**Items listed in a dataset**
○ ○ ○ ○ ○ ○ ○

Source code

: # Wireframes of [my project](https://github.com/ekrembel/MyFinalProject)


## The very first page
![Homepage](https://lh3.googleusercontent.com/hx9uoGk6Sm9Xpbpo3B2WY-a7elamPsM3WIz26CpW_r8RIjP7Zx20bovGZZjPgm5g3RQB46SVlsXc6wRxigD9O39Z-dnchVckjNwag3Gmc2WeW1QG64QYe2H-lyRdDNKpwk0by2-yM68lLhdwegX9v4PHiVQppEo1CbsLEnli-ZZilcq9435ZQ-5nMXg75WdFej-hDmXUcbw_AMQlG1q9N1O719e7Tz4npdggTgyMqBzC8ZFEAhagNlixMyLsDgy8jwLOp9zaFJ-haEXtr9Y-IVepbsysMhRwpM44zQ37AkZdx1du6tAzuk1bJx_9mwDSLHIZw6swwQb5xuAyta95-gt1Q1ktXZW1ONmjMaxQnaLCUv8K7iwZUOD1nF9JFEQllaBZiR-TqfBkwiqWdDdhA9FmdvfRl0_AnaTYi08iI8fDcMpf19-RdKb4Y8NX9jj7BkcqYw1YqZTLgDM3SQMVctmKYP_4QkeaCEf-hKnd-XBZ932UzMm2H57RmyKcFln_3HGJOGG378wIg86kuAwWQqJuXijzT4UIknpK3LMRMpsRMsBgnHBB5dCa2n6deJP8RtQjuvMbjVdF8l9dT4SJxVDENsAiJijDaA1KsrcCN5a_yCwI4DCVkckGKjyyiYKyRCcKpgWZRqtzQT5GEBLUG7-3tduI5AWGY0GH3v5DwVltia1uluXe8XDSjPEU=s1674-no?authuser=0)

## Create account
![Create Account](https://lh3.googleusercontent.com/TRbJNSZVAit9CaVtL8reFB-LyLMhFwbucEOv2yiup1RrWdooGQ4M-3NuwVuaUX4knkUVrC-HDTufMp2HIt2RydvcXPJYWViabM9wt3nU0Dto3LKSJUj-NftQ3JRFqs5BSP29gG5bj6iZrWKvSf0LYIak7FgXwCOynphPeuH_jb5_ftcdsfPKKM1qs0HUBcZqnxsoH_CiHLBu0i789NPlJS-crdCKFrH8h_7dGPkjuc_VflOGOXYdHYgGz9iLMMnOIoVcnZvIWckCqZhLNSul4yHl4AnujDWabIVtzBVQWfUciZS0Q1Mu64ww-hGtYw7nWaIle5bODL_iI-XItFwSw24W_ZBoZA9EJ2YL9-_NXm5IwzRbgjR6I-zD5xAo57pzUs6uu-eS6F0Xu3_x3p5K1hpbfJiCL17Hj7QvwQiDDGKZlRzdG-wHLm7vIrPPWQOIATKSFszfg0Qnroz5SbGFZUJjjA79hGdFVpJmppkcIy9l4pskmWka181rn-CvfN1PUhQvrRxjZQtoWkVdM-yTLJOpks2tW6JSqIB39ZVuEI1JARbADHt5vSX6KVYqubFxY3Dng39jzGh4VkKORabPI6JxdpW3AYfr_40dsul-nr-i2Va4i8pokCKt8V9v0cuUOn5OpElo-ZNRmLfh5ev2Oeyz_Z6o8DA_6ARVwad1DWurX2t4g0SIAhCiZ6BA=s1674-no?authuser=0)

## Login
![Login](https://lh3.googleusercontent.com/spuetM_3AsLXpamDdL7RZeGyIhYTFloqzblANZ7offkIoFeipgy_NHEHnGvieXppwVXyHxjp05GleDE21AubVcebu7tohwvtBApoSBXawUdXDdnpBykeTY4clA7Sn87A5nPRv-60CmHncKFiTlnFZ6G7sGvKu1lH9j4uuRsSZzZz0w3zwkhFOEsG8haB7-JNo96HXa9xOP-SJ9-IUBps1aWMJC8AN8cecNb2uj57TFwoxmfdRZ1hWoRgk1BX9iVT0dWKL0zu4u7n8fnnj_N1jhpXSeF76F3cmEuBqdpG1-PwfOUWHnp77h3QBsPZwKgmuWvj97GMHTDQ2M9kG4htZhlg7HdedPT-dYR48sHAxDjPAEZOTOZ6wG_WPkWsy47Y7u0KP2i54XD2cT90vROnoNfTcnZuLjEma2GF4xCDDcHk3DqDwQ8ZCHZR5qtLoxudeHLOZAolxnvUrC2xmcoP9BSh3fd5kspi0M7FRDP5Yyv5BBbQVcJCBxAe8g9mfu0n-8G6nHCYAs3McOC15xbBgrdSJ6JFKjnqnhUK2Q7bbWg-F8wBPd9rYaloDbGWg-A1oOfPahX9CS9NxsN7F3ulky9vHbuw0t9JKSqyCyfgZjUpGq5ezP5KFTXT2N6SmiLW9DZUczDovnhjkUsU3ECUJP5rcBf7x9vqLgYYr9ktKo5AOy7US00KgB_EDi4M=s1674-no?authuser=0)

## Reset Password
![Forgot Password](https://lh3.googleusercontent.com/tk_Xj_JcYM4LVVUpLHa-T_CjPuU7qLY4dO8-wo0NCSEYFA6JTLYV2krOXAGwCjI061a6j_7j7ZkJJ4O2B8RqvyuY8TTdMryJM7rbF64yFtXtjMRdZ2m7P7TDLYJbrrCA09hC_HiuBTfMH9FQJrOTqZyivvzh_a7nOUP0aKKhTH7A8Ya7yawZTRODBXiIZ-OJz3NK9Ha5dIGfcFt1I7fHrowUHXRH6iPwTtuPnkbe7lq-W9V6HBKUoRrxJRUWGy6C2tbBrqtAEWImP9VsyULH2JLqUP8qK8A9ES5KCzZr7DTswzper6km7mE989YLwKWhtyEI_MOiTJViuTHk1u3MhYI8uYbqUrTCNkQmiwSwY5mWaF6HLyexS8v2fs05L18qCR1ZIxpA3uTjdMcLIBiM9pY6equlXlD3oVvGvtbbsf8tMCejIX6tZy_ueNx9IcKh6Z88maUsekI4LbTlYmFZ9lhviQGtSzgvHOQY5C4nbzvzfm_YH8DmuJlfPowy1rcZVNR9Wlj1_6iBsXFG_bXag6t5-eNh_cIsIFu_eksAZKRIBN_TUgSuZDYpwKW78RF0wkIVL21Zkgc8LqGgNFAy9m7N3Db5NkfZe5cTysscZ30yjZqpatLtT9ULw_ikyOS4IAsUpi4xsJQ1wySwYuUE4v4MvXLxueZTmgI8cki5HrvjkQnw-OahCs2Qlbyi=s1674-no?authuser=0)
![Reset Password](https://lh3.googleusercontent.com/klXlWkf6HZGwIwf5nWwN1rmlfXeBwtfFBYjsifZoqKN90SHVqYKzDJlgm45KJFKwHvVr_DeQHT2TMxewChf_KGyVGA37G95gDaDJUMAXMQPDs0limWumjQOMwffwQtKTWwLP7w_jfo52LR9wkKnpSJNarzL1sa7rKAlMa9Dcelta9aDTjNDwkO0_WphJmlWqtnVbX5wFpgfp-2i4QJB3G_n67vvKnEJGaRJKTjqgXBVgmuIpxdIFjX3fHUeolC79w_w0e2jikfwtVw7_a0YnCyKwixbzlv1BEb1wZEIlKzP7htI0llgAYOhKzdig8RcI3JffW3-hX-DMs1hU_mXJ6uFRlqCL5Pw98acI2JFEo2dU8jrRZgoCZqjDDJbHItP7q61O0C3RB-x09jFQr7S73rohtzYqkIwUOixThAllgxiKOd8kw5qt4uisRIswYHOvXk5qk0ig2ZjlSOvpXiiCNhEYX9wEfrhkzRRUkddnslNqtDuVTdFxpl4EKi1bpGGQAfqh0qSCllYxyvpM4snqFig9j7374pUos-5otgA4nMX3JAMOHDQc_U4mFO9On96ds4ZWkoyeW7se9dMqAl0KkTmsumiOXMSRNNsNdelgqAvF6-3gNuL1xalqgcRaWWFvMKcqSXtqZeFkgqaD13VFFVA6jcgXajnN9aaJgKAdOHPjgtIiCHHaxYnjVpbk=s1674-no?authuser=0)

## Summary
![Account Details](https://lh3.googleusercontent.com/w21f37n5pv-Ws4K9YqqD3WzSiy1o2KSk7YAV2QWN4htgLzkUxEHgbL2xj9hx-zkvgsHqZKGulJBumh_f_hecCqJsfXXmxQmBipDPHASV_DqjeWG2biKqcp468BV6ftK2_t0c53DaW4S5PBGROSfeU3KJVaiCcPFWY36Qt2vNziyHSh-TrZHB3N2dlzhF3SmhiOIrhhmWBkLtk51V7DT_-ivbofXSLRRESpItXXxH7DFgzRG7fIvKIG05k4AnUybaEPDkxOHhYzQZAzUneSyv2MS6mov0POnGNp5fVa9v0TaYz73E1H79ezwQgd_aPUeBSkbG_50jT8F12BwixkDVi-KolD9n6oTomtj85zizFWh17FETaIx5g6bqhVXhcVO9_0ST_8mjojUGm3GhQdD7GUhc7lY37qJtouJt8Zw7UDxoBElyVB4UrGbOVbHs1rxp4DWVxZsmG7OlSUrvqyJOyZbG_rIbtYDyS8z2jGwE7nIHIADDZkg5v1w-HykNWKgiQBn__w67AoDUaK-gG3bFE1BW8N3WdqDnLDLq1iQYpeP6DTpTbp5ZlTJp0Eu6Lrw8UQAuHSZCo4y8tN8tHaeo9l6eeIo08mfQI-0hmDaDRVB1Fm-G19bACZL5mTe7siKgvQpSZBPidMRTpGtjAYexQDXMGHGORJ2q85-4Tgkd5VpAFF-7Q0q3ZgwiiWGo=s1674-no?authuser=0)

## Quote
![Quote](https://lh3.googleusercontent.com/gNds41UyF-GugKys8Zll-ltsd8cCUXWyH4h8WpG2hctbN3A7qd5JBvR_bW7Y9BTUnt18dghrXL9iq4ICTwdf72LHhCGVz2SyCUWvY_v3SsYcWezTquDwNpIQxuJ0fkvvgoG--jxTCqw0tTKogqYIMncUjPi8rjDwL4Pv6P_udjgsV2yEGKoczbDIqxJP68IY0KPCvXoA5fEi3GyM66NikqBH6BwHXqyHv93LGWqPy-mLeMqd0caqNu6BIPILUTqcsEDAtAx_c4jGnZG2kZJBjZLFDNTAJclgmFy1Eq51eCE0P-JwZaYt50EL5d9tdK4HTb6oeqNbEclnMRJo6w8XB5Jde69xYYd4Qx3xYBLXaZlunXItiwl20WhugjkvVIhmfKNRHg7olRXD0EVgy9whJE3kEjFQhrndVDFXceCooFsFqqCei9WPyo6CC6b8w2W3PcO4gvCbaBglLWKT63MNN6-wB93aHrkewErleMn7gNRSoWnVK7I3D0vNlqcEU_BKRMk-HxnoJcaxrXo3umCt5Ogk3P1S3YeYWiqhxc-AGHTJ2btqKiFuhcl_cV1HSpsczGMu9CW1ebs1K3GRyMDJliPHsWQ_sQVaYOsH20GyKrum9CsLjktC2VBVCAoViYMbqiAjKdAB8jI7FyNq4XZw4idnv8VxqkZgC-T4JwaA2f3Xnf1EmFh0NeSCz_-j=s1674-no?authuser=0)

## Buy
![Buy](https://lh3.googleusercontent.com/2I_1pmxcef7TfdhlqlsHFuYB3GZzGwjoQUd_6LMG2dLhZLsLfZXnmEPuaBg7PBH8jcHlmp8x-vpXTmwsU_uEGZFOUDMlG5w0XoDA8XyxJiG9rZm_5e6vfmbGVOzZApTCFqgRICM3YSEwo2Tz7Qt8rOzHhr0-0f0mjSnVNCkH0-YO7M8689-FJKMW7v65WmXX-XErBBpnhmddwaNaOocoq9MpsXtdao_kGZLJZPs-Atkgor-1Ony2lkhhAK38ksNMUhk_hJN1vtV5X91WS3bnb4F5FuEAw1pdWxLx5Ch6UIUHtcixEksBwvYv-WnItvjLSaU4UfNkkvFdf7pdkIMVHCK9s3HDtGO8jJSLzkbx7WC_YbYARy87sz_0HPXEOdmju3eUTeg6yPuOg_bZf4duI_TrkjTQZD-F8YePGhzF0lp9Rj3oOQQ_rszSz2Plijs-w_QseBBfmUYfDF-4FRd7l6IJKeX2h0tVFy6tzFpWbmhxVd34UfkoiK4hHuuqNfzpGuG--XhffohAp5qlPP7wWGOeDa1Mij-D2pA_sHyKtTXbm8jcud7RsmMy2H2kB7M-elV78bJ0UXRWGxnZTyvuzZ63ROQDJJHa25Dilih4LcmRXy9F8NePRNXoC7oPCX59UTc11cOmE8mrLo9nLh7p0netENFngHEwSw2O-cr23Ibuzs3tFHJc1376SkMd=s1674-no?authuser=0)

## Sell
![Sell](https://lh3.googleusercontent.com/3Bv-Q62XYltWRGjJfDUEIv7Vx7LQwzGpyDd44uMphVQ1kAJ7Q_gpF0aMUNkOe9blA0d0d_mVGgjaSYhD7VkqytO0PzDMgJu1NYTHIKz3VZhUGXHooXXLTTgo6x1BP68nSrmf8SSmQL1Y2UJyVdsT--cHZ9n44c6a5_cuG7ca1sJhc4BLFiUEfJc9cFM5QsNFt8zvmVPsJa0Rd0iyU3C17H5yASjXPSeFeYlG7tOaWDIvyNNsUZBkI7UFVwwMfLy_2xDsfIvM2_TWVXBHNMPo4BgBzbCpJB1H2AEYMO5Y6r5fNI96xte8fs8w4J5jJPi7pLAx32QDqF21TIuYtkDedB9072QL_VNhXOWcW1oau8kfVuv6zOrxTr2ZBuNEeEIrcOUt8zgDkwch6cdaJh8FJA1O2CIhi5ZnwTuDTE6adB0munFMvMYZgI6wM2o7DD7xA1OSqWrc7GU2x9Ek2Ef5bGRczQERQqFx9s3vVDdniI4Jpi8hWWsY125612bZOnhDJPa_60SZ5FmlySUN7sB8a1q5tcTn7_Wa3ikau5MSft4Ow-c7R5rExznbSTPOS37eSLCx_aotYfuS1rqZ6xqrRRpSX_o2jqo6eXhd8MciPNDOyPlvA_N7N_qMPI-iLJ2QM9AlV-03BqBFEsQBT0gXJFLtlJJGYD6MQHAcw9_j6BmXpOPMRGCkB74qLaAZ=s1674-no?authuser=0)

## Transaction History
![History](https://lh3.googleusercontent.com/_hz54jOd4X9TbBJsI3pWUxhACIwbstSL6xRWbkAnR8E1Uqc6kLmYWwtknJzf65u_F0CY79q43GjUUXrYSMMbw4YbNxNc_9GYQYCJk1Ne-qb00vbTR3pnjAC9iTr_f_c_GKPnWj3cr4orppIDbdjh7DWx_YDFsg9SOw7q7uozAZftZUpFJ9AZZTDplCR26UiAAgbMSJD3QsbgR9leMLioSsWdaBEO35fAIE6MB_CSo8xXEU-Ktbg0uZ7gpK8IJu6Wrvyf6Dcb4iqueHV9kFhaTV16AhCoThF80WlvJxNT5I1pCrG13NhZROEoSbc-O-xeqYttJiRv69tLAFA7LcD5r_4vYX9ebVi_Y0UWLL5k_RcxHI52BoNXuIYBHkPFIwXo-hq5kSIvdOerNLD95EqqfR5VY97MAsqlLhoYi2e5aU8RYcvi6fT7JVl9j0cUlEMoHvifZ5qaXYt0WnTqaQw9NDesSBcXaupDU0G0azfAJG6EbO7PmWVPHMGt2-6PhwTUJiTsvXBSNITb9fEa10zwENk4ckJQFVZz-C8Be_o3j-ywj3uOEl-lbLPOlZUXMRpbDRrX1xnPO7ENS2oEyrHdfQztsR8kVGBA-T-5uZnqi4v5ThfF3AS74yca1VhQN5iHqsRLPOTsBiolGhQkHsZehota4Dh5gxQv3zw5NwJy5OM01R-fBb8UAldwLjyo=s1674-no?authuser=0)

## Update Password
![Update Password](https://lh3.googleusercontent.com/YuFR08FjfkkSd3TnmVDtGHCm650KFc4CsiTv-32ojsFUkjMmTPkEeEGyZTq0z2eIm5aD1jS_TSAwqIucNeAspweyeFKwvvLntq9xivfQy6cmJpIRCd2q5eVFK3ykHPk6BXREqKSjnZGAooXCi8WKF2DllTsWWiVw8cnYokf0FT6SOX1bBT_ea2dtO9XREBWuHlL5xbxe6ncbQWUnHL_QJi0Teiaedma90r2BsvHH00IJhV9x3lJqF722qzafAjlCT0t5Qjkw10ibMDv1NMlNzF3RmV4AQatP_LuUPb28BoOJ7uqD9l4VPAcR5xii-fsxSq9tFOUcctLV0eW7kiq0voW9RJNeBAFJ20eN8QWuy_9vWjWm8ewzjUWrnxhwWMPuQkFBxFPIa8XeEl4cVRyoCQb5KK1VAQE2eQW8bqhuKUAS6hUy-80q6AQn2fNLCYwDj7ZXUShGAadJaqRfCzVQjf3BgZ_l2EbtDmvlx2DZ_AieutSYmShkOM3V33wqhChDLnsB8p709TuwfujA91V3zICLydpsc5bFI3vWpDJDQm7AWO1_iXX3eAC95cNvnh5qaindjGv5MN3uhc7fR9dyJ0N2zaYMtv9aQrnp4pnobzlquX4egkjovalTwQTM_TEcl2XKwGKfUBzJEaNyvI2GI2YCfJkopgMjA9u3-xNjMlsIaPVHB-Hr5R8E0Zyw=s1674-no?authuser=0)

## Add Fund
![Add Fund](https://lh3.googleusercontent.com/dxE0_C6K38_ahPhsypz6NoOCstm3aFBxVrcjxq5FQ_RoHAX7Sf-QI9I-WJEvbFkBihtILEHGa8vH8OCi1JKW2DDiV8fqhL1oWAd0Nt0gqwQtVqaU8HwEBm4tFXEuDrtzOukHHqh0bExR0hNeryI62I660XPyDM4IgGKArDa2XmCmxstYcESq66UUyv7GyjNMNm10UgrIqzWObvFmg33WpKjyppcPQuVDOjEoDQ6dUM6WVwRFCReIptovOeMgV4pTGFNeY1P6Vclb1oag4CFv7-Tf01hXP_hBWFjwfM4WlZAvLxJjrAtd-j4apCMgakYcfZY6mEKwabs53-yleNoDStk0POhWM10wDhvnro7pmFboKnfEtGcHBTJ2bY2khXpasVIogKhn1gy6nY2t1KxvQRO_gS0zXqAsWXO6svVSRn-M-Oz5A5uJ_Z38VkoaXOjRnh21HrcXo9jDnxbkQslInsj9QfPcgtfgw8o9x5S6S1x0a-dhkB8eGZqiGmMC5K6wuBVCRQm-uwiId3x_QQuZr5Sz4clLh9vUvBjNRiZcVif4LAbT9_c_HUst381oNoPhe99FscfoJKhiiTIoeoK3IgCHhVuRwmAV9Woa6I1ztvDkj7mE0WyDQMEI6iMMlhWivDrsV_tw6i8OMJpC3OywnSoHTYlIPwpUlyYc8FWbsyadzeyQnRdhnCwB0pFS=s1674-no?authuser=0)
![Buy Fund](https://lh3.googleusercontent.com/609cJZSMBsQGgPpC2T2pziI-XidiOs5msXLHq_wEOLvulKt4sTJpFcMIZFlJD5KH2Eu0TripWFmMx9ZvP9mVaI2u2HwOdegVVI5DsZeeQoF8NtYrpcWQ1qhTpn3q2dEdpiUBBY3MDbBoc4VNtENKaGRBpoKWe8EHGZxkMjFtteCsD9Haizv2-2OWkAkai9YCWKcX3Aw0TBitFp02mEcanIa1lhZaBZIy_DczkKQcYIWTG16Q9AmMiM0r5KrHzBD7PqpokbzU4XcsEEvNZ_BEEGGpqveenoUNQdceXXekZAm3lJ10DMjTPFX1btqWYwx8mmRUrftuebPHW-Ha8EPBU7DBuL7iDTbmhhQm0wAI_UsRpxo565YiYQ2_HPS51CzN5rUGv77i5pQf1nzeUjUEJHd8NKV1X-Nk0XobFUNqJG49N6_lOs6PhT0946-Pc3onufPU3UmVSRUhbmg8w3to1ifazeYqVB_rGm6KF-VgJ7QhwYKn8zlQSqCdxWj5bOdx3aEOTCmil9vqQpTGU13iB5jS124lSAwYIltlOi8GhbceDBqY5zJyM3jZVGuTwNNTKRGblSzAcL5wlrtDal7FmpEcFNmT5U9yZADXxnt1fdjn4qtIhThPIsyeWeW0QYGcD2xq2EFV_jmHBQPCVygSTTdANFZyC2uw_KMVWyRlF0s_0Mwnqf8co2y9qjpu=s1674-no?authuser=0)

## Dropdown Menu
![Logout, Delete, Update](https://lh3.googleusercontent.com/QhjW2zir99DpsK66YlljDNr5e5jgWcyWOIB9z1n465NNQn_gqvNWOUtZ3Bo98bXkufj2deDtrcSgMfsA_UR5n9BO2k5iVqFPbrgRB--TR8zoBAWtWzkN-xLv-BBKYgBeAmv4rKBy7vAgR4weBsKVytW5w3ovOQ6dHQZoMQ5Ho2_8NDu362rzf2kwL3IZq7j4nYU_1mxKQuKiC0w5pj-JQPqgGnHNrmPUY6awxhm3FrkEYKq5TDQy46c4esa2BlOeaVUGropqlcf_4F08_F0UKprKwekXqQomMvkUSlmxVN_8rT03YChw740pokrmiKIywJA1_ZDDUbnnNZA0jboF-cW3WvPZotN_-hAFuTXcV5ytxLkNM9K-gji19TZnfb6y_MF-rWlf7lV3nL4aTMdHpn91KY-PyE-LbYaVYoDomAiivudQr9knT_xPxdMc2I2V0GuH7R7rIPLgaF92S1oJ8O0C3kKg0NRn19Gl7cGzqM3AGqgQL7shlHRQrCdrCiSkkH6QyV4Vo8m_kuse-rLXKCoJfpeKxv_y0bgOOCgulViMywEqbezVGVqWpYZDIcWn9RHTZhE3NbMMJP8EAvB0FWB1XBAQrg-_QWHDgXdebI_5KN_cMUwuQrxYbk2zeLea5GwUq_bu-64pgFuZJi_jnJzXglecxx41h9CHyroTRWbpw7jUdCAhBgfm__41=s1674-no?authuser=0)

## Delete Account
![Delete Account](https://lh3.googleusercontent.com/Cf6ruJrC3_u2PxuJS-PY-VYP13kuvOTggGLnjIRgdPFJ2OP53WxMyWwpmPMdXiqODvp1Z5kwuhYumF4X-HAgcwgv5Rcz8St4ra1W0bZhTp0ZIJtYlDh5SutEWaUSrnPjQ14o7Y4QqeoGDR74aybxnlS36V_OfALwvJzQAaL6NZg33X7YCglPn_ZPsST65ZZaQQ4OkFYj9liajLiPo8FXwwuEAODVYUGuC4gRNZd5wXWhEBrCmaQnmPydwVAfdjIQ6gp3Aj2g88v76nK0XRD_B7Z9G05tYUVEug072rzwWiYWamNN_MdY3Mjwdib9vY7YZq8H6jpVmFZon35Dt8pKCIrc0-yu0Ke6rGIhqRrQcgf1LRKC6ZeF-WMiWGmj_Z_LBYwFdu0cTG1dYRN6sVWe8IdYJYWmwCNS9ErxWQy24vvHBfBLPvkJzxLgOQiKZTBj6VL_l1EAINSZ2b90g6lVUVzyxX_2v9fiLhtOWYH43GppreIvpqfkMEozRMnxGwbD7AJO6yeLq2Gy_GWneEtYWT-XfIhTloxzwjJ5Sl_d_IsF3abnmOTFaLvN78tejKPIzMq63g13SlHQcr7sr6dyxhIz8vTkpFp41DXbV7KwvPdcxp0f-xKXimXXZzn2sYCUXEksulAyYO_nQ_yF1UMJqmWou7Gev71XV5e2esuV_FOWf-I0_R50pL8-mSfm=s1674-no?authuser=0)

○ ○ ○ ○ ○ ○ ○

**TASK ITEM**
Only a number is wanted here: how many lines above hold the string "Quote"?

**REPLY TO THE EXERCISE**
2